Une édition électronique réalisée à partir de l'article Amélie Descheneau-Guay et Maxime Ouellet [Respectivement doctorante en sociologie à l’UQÀM et doctorant en études politiques à l’Université d’Ottawa.], “L’économie du savoir décryptée par Marx. L’aliénation et l’exploitation existent toujours au sein de la «nouvelle économie»”. Un article publié dans Le Devoir, Montréal, édition du samedi 6 octobre 2007, page C6 — Le devoir de philo. [Autorisation accordée par les deux auteurs de diffuser cet article dans Les Classiques des sciences sociales le 8 octobre 2007.]
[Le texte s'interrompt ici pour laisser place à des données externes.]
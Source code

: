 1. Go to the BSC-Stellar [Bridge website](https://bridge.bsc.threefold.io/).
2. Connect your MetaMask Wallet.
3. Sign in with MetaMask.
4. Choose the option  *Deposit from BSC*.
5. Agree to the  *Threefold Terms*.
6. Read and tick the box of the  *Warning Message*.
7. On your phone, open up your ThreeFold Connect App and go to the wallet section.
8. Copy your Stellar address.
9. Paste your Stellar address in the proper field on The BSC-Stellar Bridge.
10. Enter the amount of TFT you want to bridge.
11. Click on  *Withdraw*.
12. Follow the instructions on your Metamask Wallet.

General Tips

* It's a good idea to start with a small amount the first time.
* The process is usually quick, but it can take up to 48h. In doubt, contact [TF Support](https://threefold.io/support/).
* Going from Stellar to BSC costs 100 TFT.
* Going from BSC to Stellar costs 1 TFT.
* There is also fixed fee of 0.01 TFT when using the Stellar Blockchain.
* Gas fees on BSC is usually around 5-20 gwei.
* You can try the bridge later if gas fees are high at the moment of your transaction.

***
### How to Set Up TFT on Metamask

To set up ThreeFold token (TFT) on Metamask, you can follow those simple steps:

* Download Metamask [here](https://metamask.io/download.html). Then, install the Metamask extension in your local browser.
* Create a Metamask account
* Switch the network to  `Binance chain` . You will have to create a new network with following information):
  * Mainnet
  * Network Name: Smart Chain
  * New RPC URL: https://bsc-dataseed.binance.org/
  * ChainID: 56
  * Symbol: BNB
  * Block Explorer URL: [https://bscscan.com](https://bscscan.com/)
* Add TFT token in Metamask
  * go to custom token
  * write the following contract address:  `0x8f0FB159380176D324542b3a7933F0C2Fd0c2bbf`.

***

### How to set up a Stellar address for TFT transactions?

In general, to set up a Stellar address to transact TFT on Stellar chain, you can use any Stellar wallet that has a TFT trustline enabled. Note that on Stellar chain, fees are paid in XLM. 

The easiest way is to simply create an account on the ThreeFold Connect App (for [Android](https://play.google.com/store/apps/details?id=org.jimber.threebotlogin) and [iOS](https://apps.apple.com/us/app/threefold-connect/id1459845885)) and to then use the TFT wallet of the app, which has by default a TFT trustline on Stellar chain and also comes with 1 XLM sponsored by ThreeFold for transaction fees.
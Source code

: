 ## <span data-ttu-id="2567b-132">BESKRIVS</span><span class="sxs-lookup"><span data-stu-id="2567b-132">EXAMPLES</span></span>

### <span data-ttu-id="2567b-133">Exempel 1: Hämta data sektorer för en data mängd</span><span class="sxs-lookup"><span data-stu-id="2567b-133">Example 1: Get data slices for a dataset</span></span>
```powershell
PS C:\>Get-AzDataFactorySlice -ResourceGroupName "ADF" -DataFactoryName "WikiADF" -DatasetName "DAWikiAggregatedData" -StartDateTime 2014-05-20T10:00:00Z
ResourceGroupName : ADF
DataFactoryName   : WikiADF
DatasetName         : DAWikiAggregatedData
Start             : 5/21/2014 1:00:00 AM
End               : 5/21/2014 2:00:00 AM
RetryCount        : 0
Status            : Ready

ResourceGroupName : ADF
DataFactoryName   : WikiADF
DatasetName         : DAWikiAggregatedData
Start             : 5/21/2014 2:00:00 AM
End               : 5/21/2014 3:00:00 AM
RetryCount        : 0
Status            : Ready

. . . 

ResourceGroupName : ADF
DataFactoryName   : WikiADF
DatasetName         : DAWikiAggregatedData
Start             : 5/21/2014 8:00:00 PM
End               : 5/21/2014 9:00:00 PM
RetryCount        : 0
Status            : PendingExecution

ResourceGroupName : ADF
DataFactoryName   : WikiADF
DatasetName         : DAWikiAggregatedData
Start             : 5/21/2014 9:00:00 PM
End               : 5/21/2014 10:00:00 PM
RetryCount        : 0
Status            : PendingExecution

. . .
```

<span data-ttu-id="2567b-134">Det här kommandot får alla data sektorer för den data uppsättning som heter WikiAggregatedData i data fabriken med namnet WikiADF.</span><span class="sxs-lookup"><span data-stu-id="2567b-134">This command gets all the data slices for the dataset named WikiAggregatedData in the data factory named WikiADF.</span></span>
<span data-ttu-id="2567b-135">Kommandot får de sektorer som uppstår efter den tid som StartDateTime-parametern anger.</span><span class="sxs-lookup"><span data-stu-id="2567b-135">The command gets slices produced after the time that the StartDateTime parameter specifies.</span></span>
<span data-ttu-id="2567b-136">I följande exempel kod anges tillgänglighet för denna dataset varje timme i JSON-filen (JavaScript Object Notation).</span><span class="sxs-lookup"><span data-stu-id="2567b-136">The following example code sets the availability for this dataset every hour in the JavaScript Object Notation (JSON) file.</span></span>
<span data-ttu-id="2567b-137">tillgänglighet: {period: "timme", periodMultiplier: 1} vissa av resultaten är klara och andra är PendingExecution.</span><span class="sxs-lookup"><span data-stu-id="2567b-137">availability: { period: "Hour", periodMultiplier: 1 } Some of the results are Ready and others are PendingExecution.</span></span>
Amélie Descheneau-Guay et Maxime Ouellet

[Respectivement doctorante en sociologie à l’UQÀM
et doctorant en études politiques à l’Université d’Ottawa.]
 

L’économie du savoir décryptée par Marx.
L’aliénation et l’exploitation existent toujours
au sein de la «nouvelle économie»
. 

Un article publié dans Le Devoir, Montréal, édition du samedi 6 octobre 2007, page C6 — Le devoir de philo.

 

 

Introduction
 
Qu’est-ce que le capitalisme ?
Fin de l’aliénation, vraiment ?
La marchandisation du savoir
Une véritable forme d’«accumulation primitive» ?
(Re)lire Marx

 

Introduction

 

La philosophie nous permet de mieux comprendre le monde actuel: tel est un des arguments les plus souvent invoqués par les professeurs de philosophie pour justifier l'enseignement de leur matière au collégial. Il y a près de deux ans maintenant, Le Devoir leur a lancé le défi, non seulement à eux, professeurs, mais aussi à d'autres auteurs, de décrypter une question d'actualité à partir des thèses d'un grand philosophe. 

 

Économie... du savoir, de l'information, des connaissances: tels sont les nouveaux slogans prisés par nos politiciens et des dirigeants universitaires pour qualifier le contexte dans lequel baigneraient les sociétés contemporaines. 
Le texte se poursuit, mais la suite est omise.